Adam Yeo
Peter MacCallum Cancer Centre & RMIT University
Senior Medical Physicist

Adam Yeo
Senior Medical Physicist
Peter MacCallum Cancer Centre & RMIT University

Kurian George
Medical Physicist
Peter MacCallum Cancer Centre

Tomas Kron
Director of Physical Sciences
Peter MacCallum Cancer Centre & RMIT University

Nonmelanoma skin cancer (NMSC) is one of the most common malignancies and there is an increasing clinical need in our department, Peter MacCallum Cancer Centre (PeterMac), to seek the use of surface mould brachytherapy (SMBT). In this study we sought to describe application of SMBT using 3D-printing technique for NMSC. This feasibility study considered two clinical scenarios: i) a large scalp lesion, and ii) a circumferentially shaped lesion around arms or legs, which can maximally benefit SMBT in terms of target coverage and OAR sparing, compared to external beam radiotherapy (EBRT) such as electron beam or VMAT techniques. Customised mould structures and catheter channels are defined in MIM Maestro®, which can efficiently creating such structures. RT structure files are converted to STL file format which can be readable by 3D printer. The same RT structure files are transferred to brachytherapy treatment planning systems (Oncentra Brachy and Oncentra Prostate, Nucletron), which does not require any patient-specific anatomy as per water equivalency assumption used in TG43 formalism.

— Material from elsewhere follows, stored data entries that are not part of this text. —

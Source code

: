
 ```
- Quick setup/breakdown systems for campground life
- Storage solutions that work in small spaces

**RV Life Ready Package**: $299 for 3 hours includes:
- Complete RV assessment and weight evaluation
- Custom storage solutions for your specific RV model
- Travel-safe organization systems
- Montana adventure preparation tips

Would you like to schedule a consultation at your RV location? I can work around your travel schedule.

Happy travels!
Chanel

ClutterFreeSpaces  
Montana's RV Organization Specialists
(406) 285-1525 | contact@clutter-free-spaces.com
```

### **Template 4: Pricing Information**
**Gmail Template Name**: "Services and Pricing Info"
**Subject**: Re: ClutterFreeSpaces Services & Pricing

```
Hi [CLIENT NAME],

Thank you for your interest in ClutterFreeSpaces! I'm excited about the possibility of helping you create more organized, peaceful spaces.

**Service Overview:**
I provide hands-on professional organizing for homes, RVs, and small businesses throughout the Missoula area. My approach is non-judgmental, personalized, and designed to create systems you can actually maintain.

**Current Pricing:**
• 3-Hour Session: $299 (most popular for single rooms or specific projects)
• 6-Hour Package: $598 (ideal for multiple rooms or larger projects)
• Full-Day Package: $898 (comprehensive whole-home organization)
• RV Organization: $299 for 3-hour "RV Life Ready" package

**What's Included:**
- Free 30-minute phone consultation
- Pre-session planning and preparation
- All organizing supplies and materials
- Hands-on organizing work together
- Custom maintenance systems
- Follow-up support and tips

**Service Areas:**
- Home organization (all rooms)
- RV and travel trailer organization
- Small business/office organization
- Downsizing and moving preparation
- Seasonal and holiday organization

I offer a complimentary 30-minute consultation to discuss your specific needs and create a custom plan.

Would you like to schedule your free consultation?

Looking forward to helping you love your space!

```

Treatment planning is performed using both systems which use different optimisation algorithms (IPSA vs HIPO). It is evident that treatment quality with SMBT is preferable over electron beam or VMAT techniques for the two cases studied in this work. CT scan of surface moulds shows HU variation up to 15% compared to water, depending on print parameters (nozzle size, print speed, layer thickness, percentage infill). Film measurements verify SMBT can accurately deliver planned dose distribution within 5% dose uncertainty. This application has potential to provide an additional treatment modality for skin cancer, which can be more efficient and effective over EBRT for multiple clinical scenarios, such as i) for large targets overlying irregular or curved surfaces, ii) for avoidance of deep structures and sparing underlying normal tissue, and iii) treatment of small fields where other radiation therapy modalities are not practical.